During gas injection projects (CO2 or hydrocarbon miscible/ immiscible flooding, CO2 huff 'n puff or Vapex), only a portion of the injected gases are produced back during injection periods, with additional amounts thereafter. Significant portions of the injected gases (upwards of 35%) are retained within the reservoir during the project life and are ‘lost’ (sequestered or geologically stored). Amount of the retained gases could significantly impact upon economics of some of these projects.
Laboratory studies help in understanding many of the mechanistic aspects of injected gas return. Correspondingly, to obtain further insights on recovery of the injected gas from the swept regions, we conducted some core flood experiments. It was felt that to fully study various phenomena occurring within reservoirs over long term, these insights need to be complemented with analyses of relevant performance data from past field projects. In recent years, limited (and often incomplete) information on gas produced back from some of the field projects have become available in the public domain. Analyses of these for some selected field projects led to some interesting observations.
It was concluded that the injected gases disperse over relatively wide regions, via oil and aqueous phases. Intuitively, nature of resulting distribution depends upon pressurization, solubility, diffusion coefficients, heterogeneity, and flow/saturation distributions. Upon flow back (production); many of the above factors are not fully reversed, leading to significant gas retention.
It is surmised that generalized data from past field projects, in absence of relevant data from analogous projects, would be useful in projecting solvent retention and production profiles for future gas injection projects.

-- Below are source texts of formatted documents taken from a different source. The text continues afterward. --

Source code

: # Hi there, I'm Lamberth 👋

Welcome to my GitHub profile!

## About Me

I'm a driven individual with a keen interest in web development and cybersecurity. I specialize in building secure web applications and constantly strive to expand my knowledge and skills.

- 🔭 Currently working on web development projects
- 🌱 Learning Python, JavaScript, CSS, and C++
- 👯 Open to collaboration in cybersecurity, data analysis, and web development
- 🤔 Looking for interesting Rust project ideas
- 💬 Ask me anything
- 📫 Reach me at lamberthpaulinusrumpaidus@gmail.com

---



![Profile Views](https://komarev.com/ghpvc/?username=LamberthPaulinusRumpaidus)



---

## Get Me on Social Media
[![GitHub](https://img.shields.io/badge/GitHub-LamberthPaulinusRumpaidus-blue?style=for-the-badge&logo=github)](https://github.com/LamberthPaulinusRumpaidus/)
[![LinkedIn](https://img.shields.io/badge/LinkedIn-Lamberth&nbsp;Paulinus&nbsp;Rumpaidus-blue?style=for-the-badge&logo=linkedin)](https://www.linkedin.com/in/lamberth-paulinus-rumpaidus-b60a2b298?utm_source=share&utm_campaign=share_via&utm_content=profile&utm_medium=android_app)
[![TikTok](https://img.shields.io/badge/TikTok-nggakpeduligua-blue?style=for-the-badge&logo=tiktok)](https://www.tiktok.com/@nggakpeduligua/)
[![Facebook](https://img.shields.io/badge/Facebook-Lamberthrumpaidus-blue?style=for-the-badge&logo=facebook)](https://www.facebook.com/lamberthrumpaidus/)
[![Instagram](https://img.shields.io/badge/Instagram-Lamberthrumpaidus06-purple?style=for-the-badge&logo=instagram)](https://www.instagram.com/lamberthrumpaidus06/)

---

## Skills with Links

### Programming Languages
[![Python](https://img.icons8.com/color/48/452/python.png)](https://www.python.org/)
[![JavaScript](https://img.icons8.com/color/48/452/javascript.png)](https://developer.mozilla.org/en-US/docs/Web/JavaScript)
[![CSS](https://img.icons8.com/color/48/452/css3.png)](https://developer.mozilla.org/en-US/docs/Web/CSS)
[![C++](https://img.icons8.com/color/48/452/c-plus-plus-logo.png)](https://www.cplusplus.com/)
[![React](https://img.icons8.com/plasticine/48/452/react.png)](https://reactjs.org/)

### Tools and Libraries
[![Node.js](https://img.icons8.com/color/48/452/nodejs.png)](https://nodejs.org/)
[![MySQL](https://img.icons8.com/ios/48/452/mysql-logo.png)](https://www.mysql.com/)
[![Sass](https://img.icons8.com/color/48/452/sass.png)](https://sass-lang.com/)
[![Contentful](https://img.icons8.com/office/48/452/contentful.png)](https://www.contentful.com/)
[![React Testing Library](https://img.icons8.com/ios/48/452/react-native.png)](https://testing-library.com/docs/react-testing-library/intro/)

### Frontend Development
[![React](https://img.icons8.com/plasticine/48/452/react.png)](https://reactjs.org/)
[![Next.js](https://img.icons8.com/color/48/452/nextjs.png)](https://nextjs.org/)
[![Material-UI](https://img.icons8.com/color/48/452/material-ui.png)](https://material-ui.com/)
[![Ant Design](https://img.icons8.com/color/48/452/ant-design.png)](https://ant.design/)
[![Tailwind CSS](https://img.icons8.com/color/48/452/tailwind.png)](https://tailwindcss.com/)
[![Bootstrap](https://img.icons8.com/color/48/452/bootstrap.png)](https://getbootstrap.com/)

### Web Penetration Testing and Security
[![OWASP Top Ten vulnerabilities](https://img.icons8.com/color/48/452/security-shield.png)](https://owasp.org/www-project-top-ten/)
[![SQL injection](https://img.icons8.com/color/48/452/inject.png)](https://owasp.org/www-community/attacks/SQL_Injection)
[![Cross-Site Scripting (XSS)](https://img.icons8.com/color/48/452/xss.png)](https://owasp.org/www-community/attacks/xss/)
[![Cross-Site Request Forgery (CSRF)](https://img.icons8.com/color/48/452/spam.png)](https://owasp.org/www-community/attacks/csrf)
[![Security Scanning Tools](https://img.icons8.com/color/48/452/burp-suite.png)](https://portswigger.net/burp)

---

Gases are often injected for pressure maintenance, or for improving oil recovery from reservoirs where waterflood is not a preferred option. Candidate reservoirs for this mode of gas injection could be tight, contain water sensitive clays (low water injectivity), overlain by gas caps, or contain initial mobile gas saturation. In the past, several gases (N2, CH4, CO2, flue, waste acid or tail gases, air) were injected for this purpose. Another important application of gas injection is for enhanced oil recovery by miscible/ immiscible flooding. In these applications, natural gases enriched by ethane and/or propane, or CO2 have been used as ‘solvents’. Gases in these applications have been injected continuously or intermittently (with water). Gases are also sometimes injected for enhancing recovery of condensates/ natural gas liquids (gas cycling).
The amount of the injected gas or ‘slug-size’ or ‘bank-size’ is chosen to optimize economic returns. It has been observed that a significant amount of the injected slug (>35%) is retained within the reservoir during its placement, and some of it is returned slowly thereafter, over several years. Retention of a quarter or more of the slug at the end of the economic oil production from the field is not uncommon.